Determining the true incidence of seasonal respiratory syncytial virus-confirmed hospitalizations in preterm and term infants in Western Australia

Mohinder Sarna*, Amanuel Gebremedhin, Peter Richmond, Avram Levy, Kathryn Glass, Hannah C. Moore

*Corresponding author for this work

    Research output: Contribution to journalArticlepeer-review

    1 Citation (Scopus)

    Abstract

    Respiratory syncytial virus contributes to significant global infant morbidity and mortality. We applied a previously developed statistical prediction model incorporating pre-pandemic RSV testing data and hospital admission data to estimate infant RSV-hospitalizations by birth month and prematurity, focused on infants aged <1 year.
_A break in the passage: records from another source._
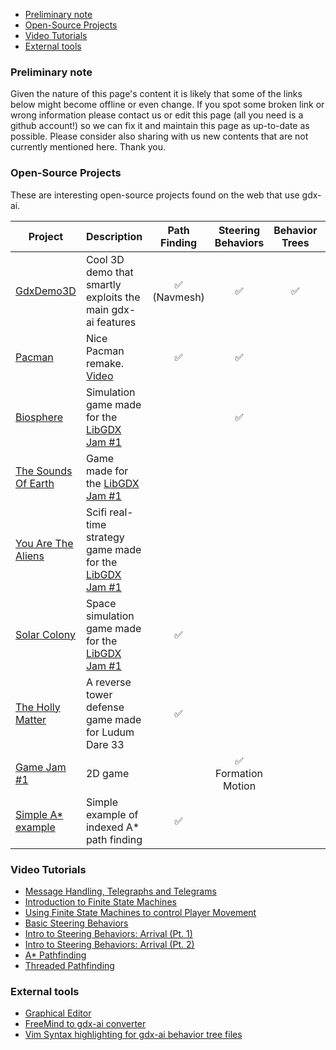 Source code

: - [Preliminary note](#preliminary-note)
- [Open-Source Projects](#open-source-projects)
- [Video Tutorials](#video-tutorials)
- [External tools](#external-tools)

### Preliminary note
Given the nature of this page's content it is likely that some of the links below might become offline or even change. If you spot some broken link or wrong information please contact us or edit this page (all you need is a github account!) so we can fix it and maintain this page as up-to-date as possible. Please consider also sharing with us new contents that are not currently mentioned here. Thank you.

### Open-Source Projects
These are interesting open-source projects found on the web that use gdx-ai.

Project | Description | Path Finding | Steering Behaviors | Behavior Trees | State Machine | Messaging
------- | ----------- |:------------:|:------------------:|:--------------:|:-------------:|:---------:
[GdxDemo3D](https://github.com/jsjolund/GdxDemo3D) | Cool 3D demo that smartly exploits the main gdx-ai features | :white_check_mark: (Navmesh) | :white_check_mark: | :white_check_mark: | :white_check_mark: | :white_check_mark:
[Pacman](https://github.com/yichen0831/Pacman_libGdx) | Nice Pacman remake. [Video](https://www.youtube.com/watch?v=kS8f0y-MrcA) | :white_check_mark: | :white_check_mark: | | :white_check_mark: | 
[Biosphere](http://semperhilaris.itch.io/biosphere) | Simulation game made for the [LibGDX Jam #1](http://itch.io/jam/libgdxjam) | | :white_check_mark: | | | 
[The Sounds Of Earth](http://itch.io/jam/libgdxjam/rate/51269) | Game made for the [LibGDX Jam #1](http://itch.io/jam/libgdxjam) | | | | | :white_check_mark:
[You Are The Aliens](http://itch.io/jam/libgdxjam/rate/50863) | Scifi real-time strategy game made for the [LibGDX Jam #1](http://itch.io/jam/libgdxjam) | | | | :white_check_mark: | :white_check_mark:
[Solar Colony](http://infectedbytes.itch.io/solarcolony) | Space simulation game made for the [LibGDX Jam #1](http://itch.io/jam/libgdxjam) | :white_check_mark: | | | :white_check_mark: | 
[The Holly Matter](http://overlap2d.com/ld33-postmortem-what-works-and-what-does-not-with-overlap2d/) | A reverse tower defense game made for Ludum Dare 33 | :white_check_mark: | | | | 
[Game Jam #1](https://github.com/libgdx-jam/GDXJam) | 2D game | | :white_check_mark: Formation Motion | | :white_check_mark: | :white_check_mark: 
[Simple A* example](https://github.com/chrizdekok/AStarPathFindingsSimpleExample)|Simple example of indexed A* path finding | :white_check_mark: | | | |


### Video Tutorials
  * [Message Handling, Telegraphs and Telegrams](https://www.youtube.com/watch?v=z6frjuUHCzI)
  * [Introduction to Finite State Machines](https://www.youtube.com/watch?v=8qXNaVaDGWM)
  * [Using Finite State Machines to control Player Movement ](https://www.youtube.com/watch?v=JTb2e-vr2cU)
  * [Basic Steering Behaviors](https://www.youtube.com/watch?v=nKY1aJ9ensI)
  * [Intro to Steering Behaviors: Arrival (Pt. 1)](https://www.youtube.com/watch?v=pnKcuJQT31A)
  * [Intro to Steering Behaviors: Arrival (Pt. 2)](https://www.youtube.com/watch?v=JoCZ8hPQnUE)
  * [A* Pathfinding](https://www.youtube.com/watch?v=wu3vzR9k3QA)
  * [Threaded Pathfinding](https://www.youtube.com/watch?v=OVkeB3xAug0)


### External tools
  * [Graphical Editor](https://github.com/piotr-j/bteditor)
  * [FreeMind to gdx-ai converter](https://github.com/klaus7/freemind2gdxai)
  * [Vim Syntax highlighting for gdx-ai behavior tree files](https://github.com/kba/gdxai-btree.vim)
The overall predicted RSV-hospitalization incidence rates in infants <6 months were 32.7/1,000 child-years (95 % CI: 31.8, 33.5) and 3.1/1,000 child-years (95 % CI: 3.0, 3.1) in infants aged 6-<12 months. Predicted RSV-hospitalization rates for infants aged <6 months were highest for infants born in April/May. Predicted rates for preterm infants born 29–32 weeks gestation were highest in March-May, whereas infants born >33 weeks had peak RSV-hospitalization rates from May-June, similar to late preterm or term births. RSV-hospitalization rates in the pre-pandemic era were highly seasonal, and seasonality varied with degree of prematurity. Accurate estimates of RSV-hospitalization in high-risk sub-groups are essential to understand preventable burden of RSV especially given the current prevention landscape.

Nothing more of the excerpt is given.